Rough Cut

So we begin with sunny skies, a cartoon-like rainbow,
scattered puffy clouds, the cotton ball kind,
with all the flora and fauna dancing Disney-esque,
smiling daisies, singing squirrels and bouncing baby deer.

Then from off-screen, this guy and the girl run toward each other
through a field of lush green swaying grass, gauze on the lens,
and it’s in super snail-ish gooey slow-mo,
just like those old TV ads for toilet paper.

They eventually catch each other in a strangling embrace,
we go close-up here, so you can see their perfect skin glisten,
each smiling cheek-muscle crampingly into the face of the other,
a scene so sickeningly sweet everyone’s blood sugar level explodes.

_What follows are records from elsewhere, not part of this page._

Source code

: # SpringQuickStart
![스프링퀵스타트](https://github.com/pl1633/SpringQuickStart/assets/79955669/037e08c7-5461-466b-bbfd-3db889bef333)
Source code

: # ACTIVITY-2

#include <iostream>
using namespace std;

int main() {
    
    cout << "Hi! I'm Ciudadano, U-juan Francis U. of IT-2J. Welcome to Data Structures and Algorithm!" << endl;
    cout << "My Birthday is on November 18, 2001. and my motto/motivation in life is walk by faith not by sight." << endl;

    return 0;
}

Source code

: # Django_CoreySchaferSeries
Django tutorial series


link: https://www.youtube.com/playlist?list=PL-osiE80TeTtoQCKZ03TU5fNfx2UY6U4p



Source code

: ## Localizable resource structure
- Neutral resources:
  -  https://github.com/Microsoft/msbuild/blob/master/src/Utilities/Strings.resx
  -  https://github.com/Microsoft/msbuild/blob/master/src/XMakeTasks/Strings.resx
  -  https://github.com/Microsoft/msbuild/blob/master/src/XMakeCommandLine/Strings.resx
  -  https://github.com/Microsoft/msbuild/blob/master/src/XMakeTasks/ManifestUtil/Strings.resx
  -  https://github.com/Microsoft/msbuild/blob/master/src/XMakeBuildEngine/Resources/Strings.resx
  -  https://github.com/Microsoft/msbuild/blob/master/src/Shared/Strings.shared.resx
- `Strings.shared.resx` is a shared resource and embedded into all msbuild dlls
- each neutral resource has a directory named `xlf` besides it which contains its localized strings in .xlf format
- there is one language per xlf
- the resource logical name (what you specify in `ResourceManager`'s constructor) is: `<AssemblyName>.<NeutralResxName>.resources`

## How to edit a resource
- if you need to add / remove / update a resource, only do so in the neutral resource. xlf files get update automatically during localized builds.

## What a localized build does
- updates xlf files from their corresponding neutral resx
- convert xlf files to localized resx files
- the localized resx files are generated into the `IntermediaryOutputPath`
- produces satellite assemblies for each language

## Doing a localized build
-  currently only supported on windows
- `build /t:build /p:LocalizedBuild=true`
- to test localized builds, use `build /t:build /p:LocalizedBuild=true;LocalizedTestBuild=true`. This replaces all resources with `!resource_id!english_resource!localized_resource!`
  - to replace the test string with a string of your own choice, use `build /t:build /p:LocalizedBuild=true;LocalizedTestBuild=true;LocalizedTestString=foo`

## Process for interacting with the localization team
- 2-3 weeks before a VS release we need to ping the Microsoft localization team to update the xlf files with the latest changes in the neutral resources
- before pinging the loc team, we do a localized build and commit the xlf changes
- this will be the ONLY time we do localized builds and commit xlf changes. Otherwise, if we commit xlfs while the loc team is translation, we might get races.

Now we cut to a dreary winter day, gray and menacing,
the sun going down like a sinking ship where all the passengers will drown,
a cutting wind howling down a littered street, uber-urban, old brick and rusting steel,
lots of grotesque buildings claustrophobically leaning over to cracked sidewalks.

The guy and girl, shivering and raggedly under-clothed,
an outward indication of their inner emotional poverty,
teeth-chatter their way toward each other,
hollow eyes downcast, probably looking desperately for loose change.

As this same pair we saw in part one near each other,
they both look up simultaneously, almost O. Henry stuff,
see each other’s drawn, gray, weary, beaten faces,
but there’s no recognition, and they pass one another, plod on.

And I’m wondering if it’s too much, do you think,
to set off a nuclear mushroom cloud, black and white,
all of it under a moon turning blood-red as we pan to it,
then fade to black?

No bloopers with or after the credits.
We don’t want the audience to think this is a comedy.
I’m hearing a soundtrack with no lyrics, and nothing hummable or whistle-able.
I like Love’s Progress for a working title, don’t you think?